*** Begin section ***
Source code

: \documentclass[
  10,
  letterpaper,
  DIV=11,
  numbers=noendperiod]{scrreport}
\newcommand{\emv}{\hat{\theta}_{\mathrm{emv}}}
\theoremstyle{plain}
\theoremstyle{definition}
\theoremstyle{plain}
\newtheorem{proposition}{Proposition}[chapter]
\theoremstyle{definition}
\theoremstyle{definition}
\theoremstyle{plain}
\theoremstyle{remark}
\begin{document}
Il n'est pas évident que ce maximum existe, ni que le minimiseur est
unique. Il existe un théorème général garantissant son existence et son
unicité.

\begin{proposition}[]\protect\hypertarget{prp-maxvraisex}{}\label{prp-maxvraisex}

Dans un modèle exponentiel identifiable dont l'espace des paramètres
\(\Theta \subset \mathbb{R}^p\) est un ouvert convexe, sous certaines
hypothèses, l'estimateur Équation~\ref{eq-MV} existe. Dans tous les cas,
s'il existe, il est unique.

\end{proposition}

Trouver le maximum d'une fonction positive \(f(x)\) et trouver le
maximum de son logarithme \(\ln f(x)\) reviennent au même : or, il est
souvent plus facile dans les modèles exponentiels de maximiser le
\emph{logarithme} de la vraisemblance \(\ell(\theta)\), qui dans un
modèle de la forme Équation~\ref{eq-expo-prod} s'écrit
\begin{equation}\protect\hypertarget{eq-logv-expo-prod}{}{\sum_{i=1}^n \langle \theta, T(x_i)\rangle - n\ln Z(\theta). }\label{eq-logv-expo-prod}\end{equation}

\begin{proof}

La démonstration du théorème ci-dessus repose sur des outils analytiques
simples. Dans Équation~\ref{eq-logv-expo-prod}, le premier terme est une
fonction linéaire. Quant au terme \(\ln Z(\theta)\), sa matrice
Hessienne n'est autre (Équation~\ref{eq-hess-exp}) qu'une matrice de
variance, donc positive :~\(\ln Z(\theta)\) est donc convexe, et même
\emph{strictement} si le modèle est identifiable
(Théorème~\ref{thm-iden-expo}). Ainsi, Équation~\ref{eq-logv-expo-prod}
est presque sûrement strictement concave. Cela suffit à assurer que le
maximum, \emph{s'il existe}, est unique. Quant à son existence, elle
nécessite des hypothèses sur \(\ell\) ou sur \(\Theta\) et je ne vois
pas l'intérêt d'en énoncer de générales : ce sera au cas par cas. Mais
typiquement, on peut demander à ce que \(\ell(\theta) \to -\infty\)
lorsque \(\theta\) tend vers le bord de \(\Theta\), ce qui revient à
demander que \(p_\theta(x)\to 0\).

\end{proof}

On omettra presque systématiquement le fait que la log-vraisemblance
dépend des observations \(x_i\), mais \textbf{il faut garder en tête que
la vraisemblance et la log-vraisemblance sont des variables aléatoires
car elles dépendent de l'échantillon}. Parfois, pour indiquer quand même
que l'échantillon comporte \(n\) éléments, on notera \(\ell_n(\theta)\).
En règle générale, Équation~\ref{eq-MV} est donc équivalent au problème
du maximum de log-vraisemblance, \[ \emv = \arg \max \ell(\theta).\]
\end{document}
*** End section ***
Each line above that includes "proposition" should be shown.

\newtheorem{proposition}{Proposition}[chapter]
\begin{proposition}[]\protect\hypertarget{prp-maxvraisex}{}\label{prp-maxvraisex}
\end{proposition}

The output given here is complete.